### TASK GOAL
In the data below, find each line containing the string "When" and return it.
[THE DATA]
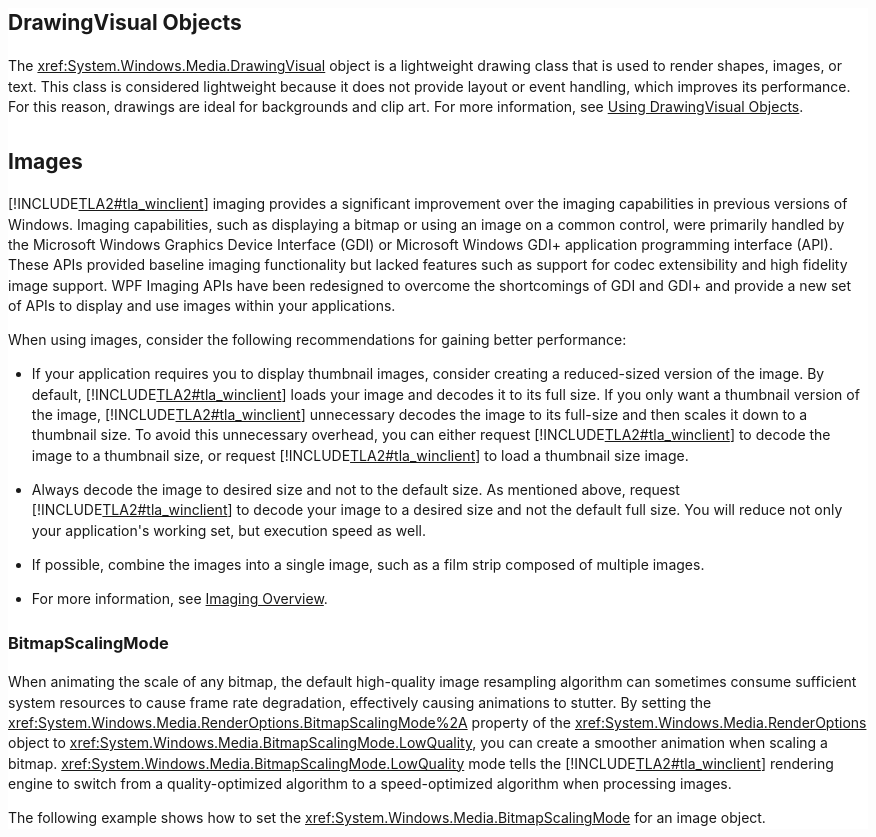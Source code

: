 <a name="DrawingVisual_Objects"></a>
## DrawingVisual Objects  
 The <xref:System.Windows.Media.DrawingVisual> object is a lightweight drawing class that is used to render shapes, images, or text. This class is considered lightweight because it does not provide layout or event handling, which improves its performance. For this reason, drawings are ideal for backgrounds and clip art. For more information, see [Using DrawingVisual Objects](../graphics-multimedia/using-drawingvisual-objects.md).  
  
<a name="Images"></a>
## Images  
 [!INCLUDE[TLA2#tla_winclient](../../../includes/tla2sharptla-winclient-md.md)] imaging provides a significant improvement over the imaging capabilities in previous versions of Windows. Imaging capabilities, such as displaying a bitmap or using an image on a common control, were primarily handled by the Microsoft Windows Graphics Device Interface (GDI) or Microsoft Windows GDI+ application programming interface (API). These APIs provided baseline imaging functionality but lacked features such as support for codec extensibility and high fidelity image support. WPF Imaging APIs have been redesigned to overcome the shortcomings of GDI and GDI+ and provide a new set of APIs to display and use images within your applications.  
  
 When using images, consider the following recommendations for gaining better performance:  
  
- If your application requires you to display thumbnail images, consider creating a reduced-sized version of the image. By default, [!INCLUDE[TLA2#tla_winclient](../../../includes/tla2sharptla-winclient-md.md)] loads your image and decodes it to its full size. If you only want a thumbnail version of the image, [!INCLUDE[TLA2#tla_winclient](../../../includes/tla2sharptla-winclient-md.md)] unnecessary decodes the image to its full-size and then scales it down to a thumbnail size. To avoid this unnecessary overhead, you can either request [!INCLUDE[TLA2#tla_winclient](../../../includes/tla2sharptla-winclient-md.md)] to decode the image to a thumbnail size, or request [!INCLUDE[TLA2#tla_winclient](../../../includes/tla2sharptla-winclient-md.md)] to load a thumbnail size image.  
  
- Always decode the image to desired size and not to the default size. As mentioned above, request [!INCLUDE[TLA2#tla_winclient](../../../includes/tla2sharptla-winclient-md.md)] to decode your image to a desired size and not the default full size. You will reduce not only your application's working set, but execution speed as well.  
  
- If possible, combine the images into a single image, such as a film strip composed of multiple images.  
  
- For more information, see [Imaging Overview](../graphics-multimedia/imaging-overview.md).  
  
### BitmapScalingMode  
 When animating the scale of any bitmap, the default high-quality image resampling algorithm can sometimes consume sufficient system resources to cause frame rate degradation, effectively causing animations to stutter. By setting the <xref:System.Windows.Media.RenderOptions.BitmapScalingMode%2A> property of the <xref:System.Windows.Media.RenderOptions> object to <xref:System.Windows.Media.BitmapScalingMode.LowQuality>, you can create a smoother animation when scaling a bitmap. <xref:System.Windows.Media.BitmapScalingMode.LowQuality> mode tells the [!INCLUDE[TLA2#tla_winclient](../../../includes/tla2sharptla-winclient-md.md)] rendering engine to switch from a quality-optimized algorithm to a speed-optimized algorithm when processing images.  
  
 The following example shows how to set the <xref:System.Windows.Media.BitmapScalingMode> for an image object.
[/THE DATA]
### OUTPUT FOR THIS EXERCISE
 When using images, consider the following recommendations for gaining better performance:  
 When animating the scale of any bitmap, the default high-quality image resampling algorithm can sometimes consume sufficient system resources to cause frame rate degradation, effectively causing animations to stutter. By setting the <xref:System.Windows.Media.RenderOptions.BitmapScalingMode%2A> property of the <xref:System.Windows.Media.RenderOptions> object to <xref:System.Windows.Media.BitmapScalingMode.LowQuality>, you can create a smoother animation when scaling a bitmap. <xref:System.Windows.Media.BitmapScalingMode.LowQuality> mode tells the [!INCLUDE[TLA2#tla_winclient](../../../includes/tla2sharptla-winclient-md.md)] rendering engine to switch from a quality-optimized algorithm to a speed-optimized algorithm when processing images.  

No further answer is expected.